Greetings from Boise at the close of week six of the 61st Legislative session. Activity here has been steadily growing, and we are all hopeful that this may be the halfway mark of this session. I have been working on a number of bills ranging from school sports event concussion laws to legislative ethics reform. There are, however, some issues that are very ripe at the moment and their outcomes will affect the future activities and management of large tracts of land right here in Bonner and Boundary counties.

I have been working to identify and develop measures that may provide a way out of this head long federal taking activity.

There has been an increasing tendency to simply throw our hands in the air and wish to simply nullify any measure that we see as an over-reach of the federal government. I believe that we must first lay out and identify the problem to Congress before we abandon due process.

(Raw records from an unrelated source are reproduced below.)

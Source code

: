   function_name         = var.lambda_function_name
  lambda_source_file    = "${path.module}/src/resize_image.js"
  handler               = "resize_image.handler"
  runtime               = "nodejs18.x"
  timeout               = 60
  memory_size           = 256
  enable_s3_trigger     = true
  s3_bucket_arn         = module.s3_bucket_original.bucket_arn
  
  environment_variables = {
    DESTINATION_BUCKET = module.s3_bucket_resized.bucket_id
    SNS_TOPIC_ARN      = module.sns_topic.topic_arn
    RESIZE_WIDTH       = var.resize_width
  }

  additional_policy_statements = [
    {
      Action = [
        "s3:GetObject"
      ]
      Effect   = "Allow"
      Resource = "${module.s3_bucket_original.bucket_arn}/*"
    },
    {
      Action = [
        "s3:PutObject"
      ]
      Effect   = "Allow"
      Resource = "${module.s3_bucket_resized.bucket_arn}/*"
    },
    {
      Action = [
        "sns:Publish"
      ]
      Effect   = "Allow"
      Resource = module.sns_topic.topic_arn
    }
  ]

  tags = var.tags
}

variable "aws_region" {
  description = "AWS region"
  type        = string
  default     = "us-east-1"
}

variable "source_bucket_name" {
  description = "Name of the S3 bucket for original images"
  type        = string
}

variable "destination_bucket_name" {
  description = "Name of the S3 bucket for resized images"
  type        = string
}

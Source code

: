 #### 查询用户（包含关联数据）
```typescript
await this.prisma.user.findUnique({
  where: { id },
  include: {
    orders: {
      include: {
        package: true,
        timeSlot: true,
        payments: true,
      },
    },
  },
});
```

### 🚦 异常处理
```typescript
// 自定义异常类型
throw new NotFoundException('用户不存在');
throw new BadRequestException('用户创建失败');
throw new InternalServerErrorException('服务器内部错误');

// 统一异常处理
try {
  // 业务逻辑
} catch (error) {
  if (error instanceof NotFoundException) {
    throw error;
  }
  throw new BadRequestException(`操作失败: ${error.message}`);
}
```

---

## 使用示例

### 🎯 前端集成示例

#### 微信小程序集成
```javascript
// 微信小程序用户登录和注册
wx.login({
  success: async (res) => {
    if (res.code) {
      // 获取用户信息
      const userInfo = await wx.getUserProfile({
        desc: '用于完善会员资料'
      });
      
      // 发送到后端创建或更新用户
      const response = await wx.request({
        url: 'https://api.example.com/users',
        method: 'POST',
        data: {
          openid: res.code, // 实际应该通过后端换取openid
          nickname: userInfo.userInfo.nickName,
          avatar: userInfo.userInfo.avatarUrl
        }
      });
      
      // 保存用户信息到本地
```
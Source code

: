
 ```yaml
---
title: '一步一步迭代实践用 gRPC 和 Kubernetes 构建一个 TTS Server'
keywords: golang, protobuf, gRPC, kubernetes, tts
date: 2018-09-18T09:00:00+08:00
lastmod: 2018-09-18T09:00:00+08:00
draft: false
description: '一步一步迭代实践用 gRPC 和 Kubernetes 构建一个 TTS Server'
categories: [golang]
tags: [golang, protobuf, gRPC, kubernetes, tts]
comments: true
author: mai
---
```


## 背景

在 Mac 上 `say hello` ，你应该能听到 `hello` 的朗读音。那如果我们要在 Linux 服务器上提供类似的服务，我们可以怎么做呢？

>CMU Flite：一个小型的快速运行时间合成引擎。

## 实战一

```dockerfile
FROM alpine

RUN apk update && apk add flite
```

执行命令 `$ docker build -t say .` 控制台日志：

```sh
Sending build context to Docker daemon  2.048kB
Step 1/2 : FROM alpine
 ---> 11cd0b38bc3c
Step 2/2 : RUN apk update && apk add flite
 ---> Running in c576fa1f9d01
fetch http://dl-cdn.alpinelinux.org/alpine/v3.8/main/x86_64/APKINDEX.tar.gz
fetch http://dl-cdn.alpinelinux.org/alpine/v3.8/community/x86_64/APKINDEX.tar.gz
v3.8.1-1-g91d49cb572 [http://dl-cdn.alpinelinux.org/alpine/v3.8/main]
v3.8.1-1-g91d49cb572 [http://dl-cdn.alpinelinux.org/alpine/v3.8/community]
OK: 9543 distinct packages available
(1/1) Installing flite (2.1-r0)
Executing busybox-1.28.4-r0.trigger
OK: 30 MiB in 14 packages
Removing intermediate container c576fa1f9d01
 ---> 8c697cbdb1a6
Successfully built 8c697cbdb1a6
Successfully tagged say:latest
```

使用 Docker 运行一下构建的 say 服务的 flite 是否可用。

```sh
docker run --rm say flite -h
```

The failure of Congress to reexamine, reform and reauthorize our nation’s major environmental laws, particularly the Endangered Species Act and the National Environmental Policy Act, has resulted in a court takeover of species and public land management responsibilities. Congress must reclaim its constitutional role over the management of species and public lands from overzealous federal agencies and a federal judiciary that is becoming increasingly activist every day.

The problem is that the Federal Equal Access to Justice Act (EAJA) continues to authorize the expenditure of countless taxpayer funds to pay attorney’s fees for the management of federal public lands and species through the courts. Further, the same organizations that receive taxpayer funds for lawsuits via the EAJA are forcing federal agencies, through the courts, to vastly expand the number of protected species and habitats regardless of whether a species has been added to the federal listing for endangered or threatened species or is deserving of such protection. The listing, or potential listing, of species including wolves, sage grouse and slickspot peppergrass poses a direct threat to the economic livelihood of ranchers across the state of Idaho, and the vast expansion of listed species has the potential to cause immeasurable financial harm to our economy and severely curtail recreational opportunities across the state. Additional federal laws such as the National Wildlife Refuge System Improvement Act are causing increased and unnecessary regulatory burdens on local communities, resource users, recreationalists and the economy of host regions.

The U.S. Fish and Wildlife Service is considering dramatic new regulatory constraints on the enjoyment of man-made water bodies such as Lake Lowell and Lake Walcott, and right here in our back yard they are considering new regulations and constraints on hundreds of thousands of acres in Bonner and Boundary Counties for caribou without adequate scientific justification. In these two counties, 65,000 acres of that land is Idaho School Endowment Land, and prime resource timber which has provided untold millions of dollars to our schools. These new regulations may bring to an end this secure revenue stream.

It should be noted that the federal authorization for the Endangered Species Act expired on Oct. 1, 1992, and that federal, state and local governments are enjoined in constitutional duty and fiduciary responsibility to provide all available remedies to protect the economy, customs, culture, public safety and public health of the citizenry.

Our federal legislators have long recognized and championed reforms to the Endangered Species Act, the National Environmental Policy Act and the Equal Access to Justice Act that would limit the role of the courts in the management of species and public lands and recognize the important role that states and local units of government should play in species and land management decisions.

The next move is to memorialize these findings and present them to Congress and the Executive Branch and to forcefully direct the land management agencies to utilize free market principles such as cost-benefit analysis and peer review of the science involved in their decision making and to respect the concept of multiple use in the management of federal lands.